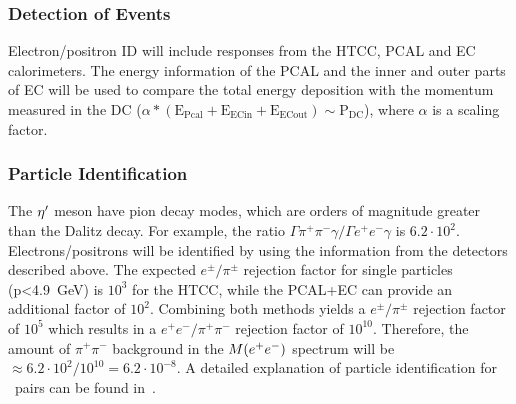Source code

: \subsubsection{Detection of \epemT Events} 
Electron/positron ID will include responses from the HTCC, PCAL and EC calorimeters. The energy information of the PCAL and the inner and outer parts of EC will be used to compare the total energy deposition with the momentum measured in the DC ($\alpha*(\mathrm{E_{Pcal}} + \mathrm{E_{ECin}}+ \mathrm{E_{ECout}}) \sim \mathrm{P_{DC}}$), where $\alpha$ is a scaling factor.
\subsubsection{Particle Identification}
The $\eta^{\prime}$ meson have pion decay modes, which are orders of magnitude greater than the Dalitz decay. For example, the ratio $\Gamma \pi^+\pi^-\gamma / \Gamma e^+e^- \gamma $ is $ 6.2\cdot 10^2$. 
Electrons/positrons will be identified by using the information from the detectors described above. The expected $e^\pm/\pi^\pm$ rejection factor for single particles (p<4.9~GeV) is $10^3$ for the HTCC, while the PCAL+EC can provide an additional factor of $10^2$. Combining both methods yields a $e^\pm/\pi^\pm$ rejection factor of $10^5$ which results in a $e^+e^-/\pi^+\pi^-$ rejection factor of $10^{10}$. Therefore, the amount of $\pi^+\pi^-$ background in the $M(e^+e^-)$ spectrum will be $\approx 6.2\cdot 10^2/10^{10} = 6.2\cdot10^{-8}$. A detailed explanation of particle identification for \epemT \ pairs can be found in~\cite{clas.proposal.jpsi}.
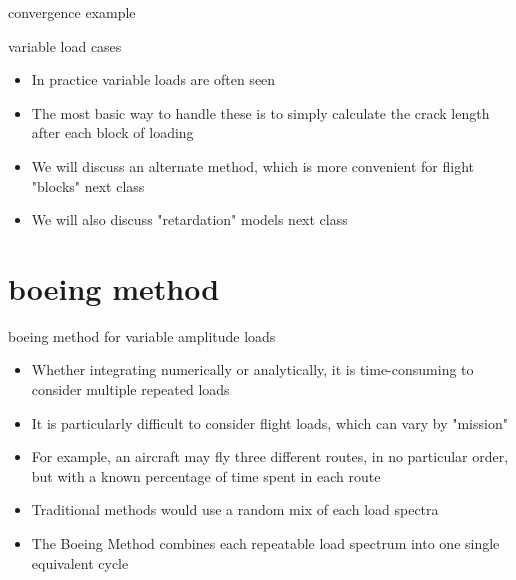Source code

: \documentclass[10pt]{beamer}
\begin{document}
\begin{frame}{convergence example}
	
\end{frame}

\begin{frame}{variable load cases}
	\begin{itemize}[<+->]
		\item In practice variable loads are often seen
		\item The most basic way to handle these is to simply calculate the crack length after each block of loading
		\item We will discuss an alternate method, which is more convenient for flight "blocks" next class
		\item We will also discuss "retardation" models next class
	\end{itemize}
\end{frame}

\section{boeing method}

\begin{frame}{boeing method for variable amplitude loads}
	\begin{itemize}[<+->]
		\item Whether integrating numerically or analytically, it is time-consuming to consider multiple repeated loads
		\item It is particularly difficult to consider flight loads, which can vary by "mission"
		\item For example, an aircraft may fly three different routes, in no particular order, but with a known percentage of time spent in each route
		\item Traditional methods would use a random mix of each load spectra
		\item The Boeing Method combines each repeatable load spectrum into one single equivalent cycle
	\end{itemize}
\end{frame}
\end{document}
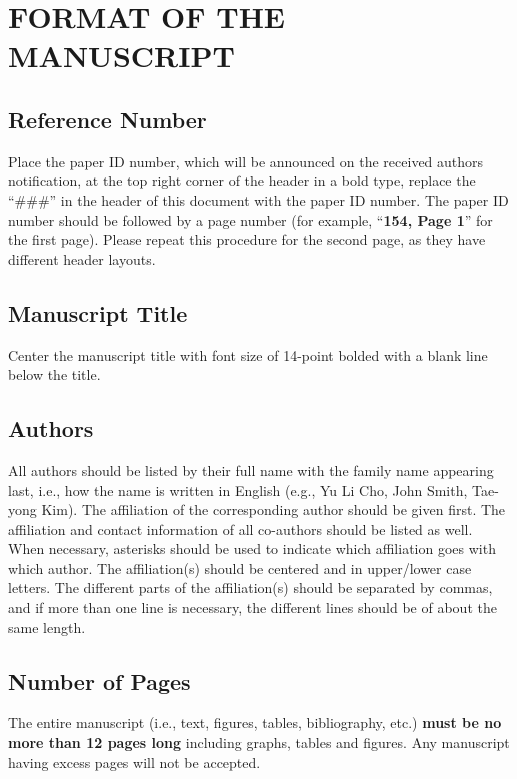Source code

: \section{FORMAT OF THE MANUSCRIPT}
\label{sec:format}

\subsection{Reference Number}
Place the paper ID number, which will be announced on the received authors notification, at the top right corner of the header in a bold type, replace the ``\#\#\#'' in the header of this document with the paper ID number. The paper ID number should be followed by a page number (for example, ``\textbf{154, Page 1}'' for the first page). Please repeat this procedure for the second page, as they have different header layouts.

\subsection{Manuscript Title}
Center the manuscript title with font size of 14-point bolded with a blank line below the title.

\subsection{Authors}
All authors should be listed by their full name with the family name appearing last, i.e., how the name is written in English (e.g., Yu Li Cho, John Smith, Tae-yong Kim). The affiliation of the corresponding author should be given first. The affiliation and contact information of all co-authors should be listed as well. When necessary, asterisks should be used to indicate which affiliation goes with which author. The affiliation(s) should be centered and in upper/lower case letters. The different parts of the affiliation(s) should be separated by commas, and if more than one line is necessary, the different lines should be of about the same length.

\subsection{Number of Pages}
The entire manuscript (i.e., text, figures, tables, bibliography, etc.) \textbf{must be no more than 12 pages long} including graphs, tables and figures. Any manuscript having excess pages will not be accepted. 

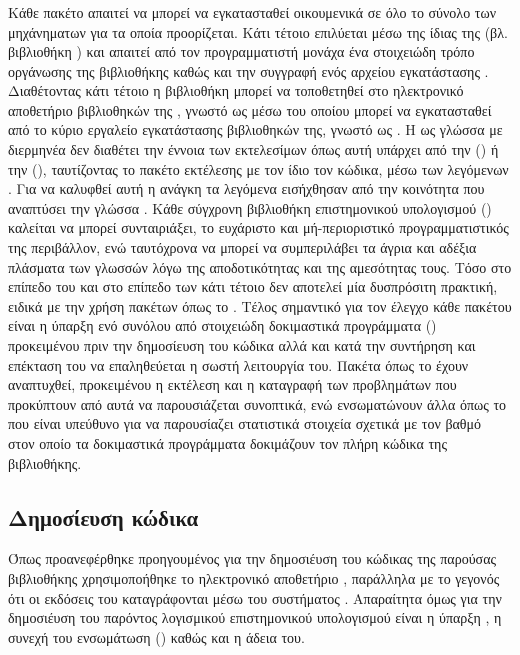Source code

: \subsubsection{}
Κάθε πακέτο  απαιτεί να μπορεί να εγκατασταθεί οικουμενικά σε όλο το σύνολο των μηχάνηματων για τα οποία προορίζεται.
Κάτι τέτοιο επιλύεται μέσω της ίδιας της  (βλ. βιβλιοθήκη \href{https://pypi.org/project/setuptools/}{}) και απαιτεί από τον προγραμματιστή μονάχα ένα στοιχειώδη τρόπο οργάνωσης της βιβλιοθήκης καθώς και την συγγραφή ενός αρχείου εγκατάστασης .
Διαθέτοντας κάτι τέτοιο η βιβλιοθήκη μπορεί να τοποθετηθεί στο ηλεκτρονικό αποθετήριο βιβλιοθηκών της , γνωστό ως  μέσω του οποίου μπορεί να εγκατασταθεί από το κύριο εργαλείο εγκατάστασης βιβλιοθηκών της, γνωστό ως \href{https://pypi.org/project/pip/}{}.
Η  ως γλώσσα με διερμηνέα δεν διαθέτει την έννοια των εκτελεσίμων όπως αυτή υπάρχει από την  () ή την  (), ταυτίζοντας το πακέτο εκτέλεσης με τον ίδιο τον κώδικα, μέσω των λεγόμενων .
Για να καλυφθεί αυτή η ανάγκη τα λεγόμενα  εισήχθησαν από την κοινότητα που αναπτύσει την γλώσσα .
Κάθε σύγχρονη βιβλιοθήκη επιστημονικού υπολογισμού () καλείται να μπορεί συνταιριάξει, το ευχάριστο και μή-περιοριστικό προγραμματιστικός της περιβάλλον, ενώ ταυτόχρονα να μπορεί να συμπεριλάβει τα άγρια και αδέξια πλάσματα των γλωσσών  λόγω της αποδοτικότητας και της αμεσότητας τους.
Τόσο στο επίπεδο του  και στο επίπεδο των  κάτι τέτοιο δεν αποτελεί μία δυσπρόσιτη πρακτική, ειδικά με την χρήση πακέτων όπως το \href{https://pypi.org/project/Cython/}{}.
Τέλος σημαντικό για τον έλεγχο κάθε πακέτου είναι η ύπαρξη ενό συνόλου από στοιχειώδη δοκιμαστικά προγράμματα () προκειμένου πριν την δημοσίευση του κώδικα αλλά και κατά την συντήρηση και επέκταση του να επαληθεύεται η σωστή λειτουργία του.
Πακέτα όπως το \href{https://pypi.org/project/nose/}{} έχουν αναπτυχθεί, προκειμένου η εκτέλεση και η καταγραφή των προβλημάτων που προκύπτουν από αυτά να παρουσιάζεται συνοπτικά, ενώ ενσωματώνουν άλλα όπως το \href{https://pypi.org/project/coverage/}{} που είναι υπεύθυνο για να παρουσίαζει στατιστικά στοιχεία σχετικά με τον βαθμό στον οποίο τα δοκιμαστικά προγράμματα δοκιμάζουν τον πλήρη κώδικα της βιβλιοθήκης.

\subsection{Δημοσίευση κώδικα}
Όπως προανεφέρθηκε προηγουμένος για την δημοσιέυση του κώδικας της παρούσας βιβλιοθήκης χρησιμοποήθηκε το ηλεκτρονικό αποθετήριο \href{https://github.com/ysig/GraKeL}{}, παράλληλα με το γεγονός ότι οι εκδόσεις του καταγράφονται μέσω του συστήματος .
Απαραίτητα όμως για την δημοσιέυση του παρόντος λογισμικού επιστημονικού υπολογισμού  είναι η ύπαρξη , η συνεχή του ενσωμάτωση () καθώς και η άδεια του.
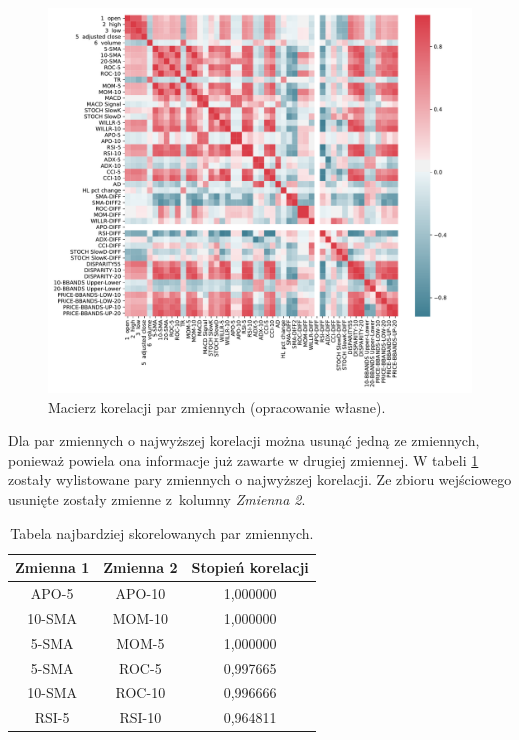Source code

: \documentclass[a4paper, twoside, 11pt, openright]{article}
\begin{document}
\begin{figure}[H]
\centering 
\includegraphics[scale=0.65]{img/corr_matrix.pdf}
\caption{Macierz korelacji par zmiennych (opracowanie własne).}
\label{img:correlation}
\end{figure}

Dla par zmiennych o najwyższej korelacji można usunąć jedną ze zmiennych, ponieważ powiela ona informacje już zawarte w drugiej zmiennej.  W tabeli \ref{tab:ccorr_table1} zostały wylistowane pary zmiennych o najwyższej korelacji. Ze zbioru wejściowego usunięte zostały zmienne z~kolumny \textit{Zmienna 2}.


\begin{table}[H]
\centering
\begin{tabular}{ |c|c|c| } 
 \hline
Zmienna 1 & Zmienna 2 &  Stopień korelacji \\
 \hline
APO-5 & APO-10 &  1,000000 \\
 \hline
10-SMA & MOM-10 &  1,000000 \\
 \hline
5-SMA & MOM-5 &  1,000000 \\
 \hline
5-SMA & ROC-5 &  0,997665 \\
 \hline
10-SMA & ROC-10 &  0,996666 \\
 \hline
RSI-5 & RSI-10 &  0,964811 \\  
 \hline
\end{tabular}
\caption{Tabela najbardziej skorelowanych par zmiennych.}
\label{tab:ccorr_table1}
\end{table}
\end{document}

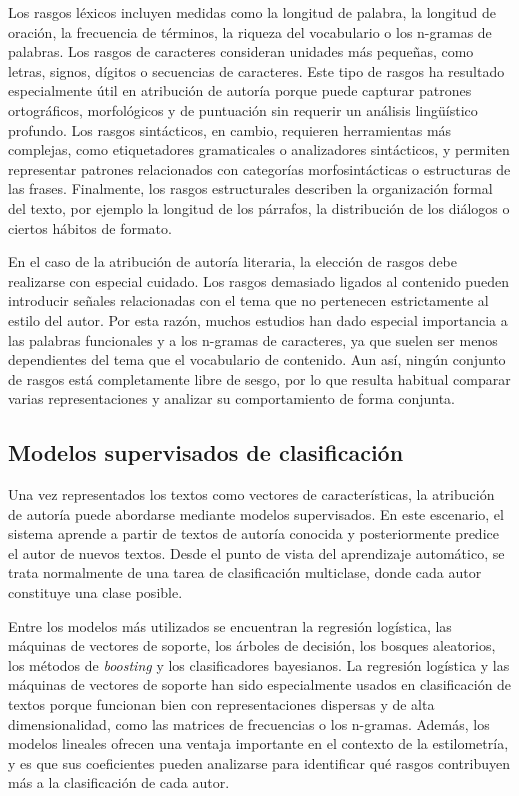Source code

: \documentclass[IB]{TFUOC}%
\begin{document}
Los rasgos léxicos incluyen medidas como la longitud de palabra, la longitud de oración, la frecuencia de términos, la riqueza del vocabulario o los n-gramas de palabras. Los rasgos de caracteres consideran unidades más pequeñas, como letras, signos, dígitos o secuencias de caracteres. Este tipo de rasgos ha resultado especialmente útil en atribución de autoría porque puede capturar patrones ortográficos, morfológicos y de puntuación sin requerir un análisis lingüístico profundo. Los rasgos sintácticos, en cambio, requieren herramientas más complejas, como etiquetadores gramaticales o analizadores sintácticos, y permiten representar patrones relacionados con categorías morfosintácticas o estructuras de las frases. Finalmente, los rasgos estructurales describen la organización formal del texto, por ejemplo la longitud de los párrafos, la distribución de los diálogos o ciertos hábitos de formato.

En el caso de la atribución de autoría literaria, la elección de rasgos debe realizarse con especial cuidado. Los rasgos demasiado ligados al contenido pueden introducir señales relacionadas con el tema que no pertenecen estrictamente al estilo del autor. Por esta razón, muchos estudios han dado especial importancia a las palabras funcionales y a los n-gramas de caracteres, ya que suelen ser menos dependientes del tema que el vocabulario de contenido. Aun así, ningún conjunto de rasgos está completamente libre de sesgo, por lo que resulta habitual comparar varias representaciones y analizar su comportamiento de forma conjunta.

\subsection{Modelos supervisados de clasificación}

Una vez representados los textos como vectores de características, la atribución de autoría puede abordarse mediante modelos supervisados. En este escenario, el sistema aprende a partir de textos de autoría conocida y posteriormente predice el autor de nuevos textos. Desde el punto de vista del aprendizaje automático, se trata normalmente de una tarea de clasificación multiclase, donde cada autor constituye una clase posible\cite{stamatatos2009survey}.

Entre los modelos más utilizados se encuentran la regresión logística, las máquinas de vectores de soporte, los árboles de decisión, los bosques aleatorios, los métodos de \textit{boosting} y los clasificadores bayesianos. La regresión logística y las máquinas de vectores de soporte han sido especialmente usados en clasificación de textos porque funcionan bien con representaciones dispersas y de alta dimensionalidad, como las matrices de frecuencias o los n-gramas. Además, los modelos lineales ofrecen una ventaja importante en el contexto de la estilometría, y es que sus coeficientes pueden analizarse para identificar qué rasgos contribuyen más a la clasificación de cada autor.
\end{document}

= Task description =
For every line above that includes the word "begin", return the line.

= Exercise answer =
\begin{document}
\begin{frame}{convergence example}
\begin{frame}{variable load cases}
	\begin{itemize}[<+->]
\begin{frame}{boeing method for variable amplitude loads}
	\begin{itemize}[<+->]
\begin{document}
\begin{figure}[H]
\begin{table}[H]
\begin{tabular}{ |c|c|c| } 
\begin{document}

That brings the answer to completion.